Les résultats de l’élection présidentielle américaine de 2024 auront un impact décisif sur cette industrie. Pendant la campagne, le volume des transactions sur les marchés prédictifs a atteint près de 2 milliards de dollars par semaine, Polymarket ayant fixé à 99 % la probabilité de victoire de Trump dès 1h30 du matin, bien avant l’annonce officielle par les grands médias. À ce moment-là, la porte de l’intégration du crypto dans la finance grand public s’est ouverte.
Qui gagne de l’argent : le paysage des acteurs du marché
La prospérité des marchés prédictifs ne résulte pas d’une croissance linéaire, mais d’une entrée collective de divers acteurs.
Les équipes d’apprentissage automatique sont devenues de nouveaux chasseurs de profits.

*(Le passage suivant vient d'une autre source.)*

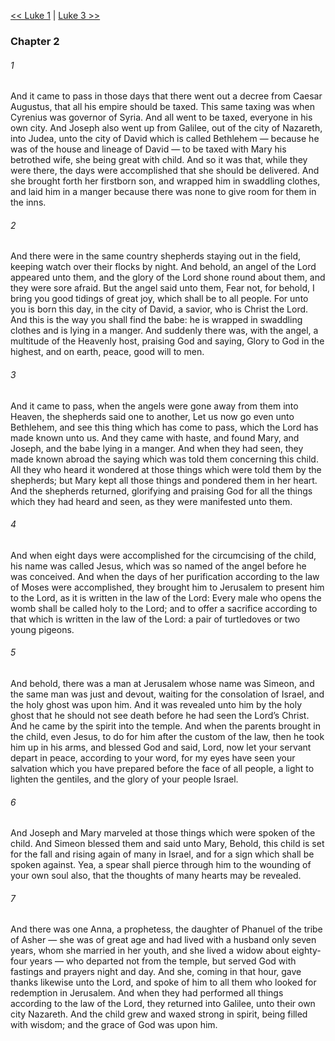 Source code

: [<< Luke 1](Luke%201.md)  |  [Luke 3 >>](Luke%203.md)

### Chapter 2
###### 1
And it came to pass in those days that there went out a decree from Caesar Augustus, that all his empire should be taxed. This same taxing was when Cyrenius was governor of Syria. And all went to be taxed, everyone in his own city. And Joseph also went up from Galilee, out of the city of Nazareth, into Judea, unto the city of David which is called Bethlehem — because he was of the house and lineage of David — to be taxed with Mary his betrothed wife, she being great with child. And so it was that, while they were there, the days were accomplished that she should be delivered. And she brought forth her firstborn son, and wrapped him in swaddling clothes, and laid him in a manger because there was none to give room for them in the inns.

###### 2
And there were in the same country shepherds staying out in the field, keeping watch over their flocks by night. And behold, an angel of the Lord appeared unto them, and the glory of the Lord shone round about them, and they were sore afraid. But the angel said unto them, Fear not, for behold, I bring you good tidings of great joy, which shall be to all people. For unto you is born this day, in the city of David, a savior, who is Christ the Lord. And this is the way you shall find the babe: he is wrapped in swaddling clothes and is lying in a manger. And suddenly there was, with the angel, a multitude of the Heavenly host, praising God and saying, Glory to God in the highest, and on earth, peace, good will to men.

###### 3
And it came to pass, when the angels were gone away from them into Heaven, the shepherds said one to another, Let us now go even unto Bethlehem, and see this thing which has come to pass, which the Lord has made known unto us. And they came with haste, and found Mary, and Joseph, and the babe lying in a manger. And when they had seen, they made known abroad the saying which was told them concerning this child. All they who heard it wondered at those things which were told them by the shepherds; but Mary kept all those things and pondered them in her heart. And the shepherds returned, glorifying and praising God for all the things which they had heard and seen, as they were manifested unto them.

###### 4
And when eight days were accomplished for the circumcising of the child, his name was called Jesus, which was so named of the angel before he was conceived. And when the days of her purification according to the law of Moses were accomplished, they brought him to Jerusalem to present him to the Lord, as it is written in the law of the Lord: Every male who opens the womb shall be called holy to the Lord; and to offer a sacrifice according to that which is written in the law of the Lord: a pair of turtledoves or two young pigeons.

###### 5
And behold, there was a man at Jerusalem whose name was Simeon, and the same man was just and devout, waiting for the consolation of Israel, and the holy ghost was upon him. And it was revealed unto him by the holy ghost that he should not see death before he had seen the Lord’s Christ. And he came by the spirit into the temple. And when the parents brought in the child, even Jesus, to do for him after the custom of the law, then he took him up in his arms, and blessed God and said, Lord, now let your servant depart in peace, according to your word, for my eyes have seen your salvation which you have prepared before the face of all people, a light to lighten the gentiles, and the glory of your people Israel.

###### 6
And Joseph and Mary marveled at those things which were spoken of the child. And Simeon blessed them and said unto Mary, Behold, this child is set for the fall and rising again of many in Israel, and for a sign which shall be spoken against. Yea, a spear shall pierce through him to the wounding of your own soul also, that the thoughts of many hearts may be revealed.

###### 7
And there was one Anna, a prophetess, the daughter of Phanuel of the tribe of Asher — she was of great age and had lived with a husband only seven years, whom she married in her youth, and she lived a widow about eighty-four years — who departed not from the temple, but served God with fastings and prayers night and day. And she, coming in that hour, gave thanks likewise unto the Lord, and spoke of him to all them who looked for redemption in Jerusalem. And when they had performed all things according to the law of the Lord, they returned into Galilee, unto their own city Nazareth. And the child grew and waxed strong in spirit, being filled with wisdom; and the grace of God was upon him.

L’équipe Synth utilise ses signaux d’IA pour prévoir les tendances de prix à 1 heure et 24 heures des actifs cryptographiques, puis parie en conséquence sur Polymarket. En un mois, leur capital initial de 3000 dollars a été multiplié par 5, atteignant 15 000 dollars, avec un rendement de 500 %. D’autres équipes comme Sportstensor, Sire, Billy, etc., investissent également massivement dans ces marchés, affinant sans cesse leurs signaux et modèles.
Les traders individuels réalisent des profits en exploitant les décalages de prix. Par exemple, sur Kalshi, un trader a acheté un contrat à 0,37 dollar concernant les fiançailles de Taylor Swift et Travis Kelce, et a finalement empoché 50 000 dollars. De telles histoires font régulièrement la une des médias, attirant un afflux d’utilisateurs du secteur du divertissement.

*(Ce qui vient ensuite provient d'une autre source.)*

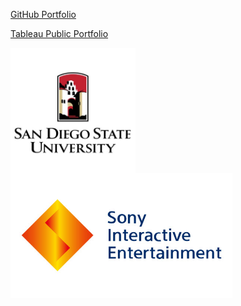 [GitHub Portfolio](https://github.com/CMJ828/portfolio)

[Tableau Public Portfolio](https://public.tableau.com/profile/conor.juengst)

<img src="https://raw.githubusercontent.com/CMJ828/cmj828.github.io/master/SDSU.jpg" width="200" align="middle"><img src="https://raw.githubusercontent.com/CMJ828/cmj828.github.io/master/SIE.jpg" height="200" align="middle">
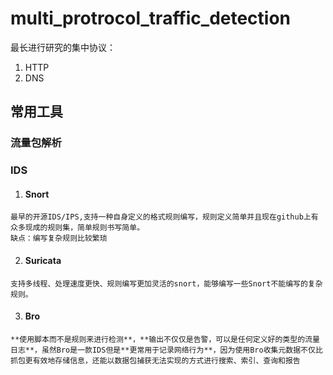 # multi_protrocol_traffic_detection

最长进行研究的集中协议：
  1. HTTP
  2. DNS

## 常用工具
### 流量包解析

### IDS
  1. #### Snort  
    最早的开源IDS/IPS,支持一种自身定义的格式规则编写，规则定义简单并且现在github上有众多现成的规则集，简单规则书写简单。  
    缺点：编写复杂规则比较繁琐
  2. #### Suricata
    支持多线程、处理速度更快、规则编写更加灵活的snort，能够编写一些Snort不能编写的复杂规则。
  3. #### Bro
    **使用脚本而不是规则来进行检测**，**输出不仅仅是告警，可以是任何定义好的类型的流量日志**，虽然Bro是一款IDS但是**更常用于记录网络行为**，因为使用Bro收集元数据不仅比抓包更有效地存储信息，还能以数据包捕获无法实现的方式进行搜索、索引、查询和报告
  
  
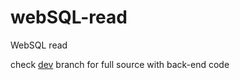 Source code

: # webSQL-read
WebSQL read

check [dev](https://github.com/Zorig/webSQL-read/tree/dev) branch for full source with back-end code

Les investisseurs institutionnels utilisent aussi les marchés prédictifs pour couvrir leurs risques. En 2025, le volume des transactions sur Polymarket concernant la décision de la Fed sur les taux d’intérêt a dépassé 50 millions de dollars, avec des investisseurs pariant sur la probabilité d’une hausse de 25 points de base pour réaliser une couverture précise.
La révolution dans la configuration du marché
Entre 2024 et 2025, la domination des marchés prédictifs a connu une évolution subtile.
Polymarket reste le symbole des marchés prédictifs décentralisés. Son volume total de transactions a dépassé 18,1 milliards de dollars, avec un pic mensuel de 2,63 milliards en novembre 2024, soit une croissance d’environ 1000 fois par rapport à décembre 2020. Pendant la période électorale, plus de 60 % des transactions concernaient la « politique/économie », avec un volume hebdomadaire dépassant parfois 1 milliard de dollars.
Mais en 2025, la structure des transactions de Polymarket a changé discrètement. Après la baisse de l’intérêt politique, l’activité s’est progressivement tournée vers le « sport » et les « actifs cryptographiques » — par exemple, les contrats liés au Super Bowl ont généré environ 1,1 milliard de dollars, et les marchés de prévision du Bitcoin ont dépassé 15,5 millions de dollars.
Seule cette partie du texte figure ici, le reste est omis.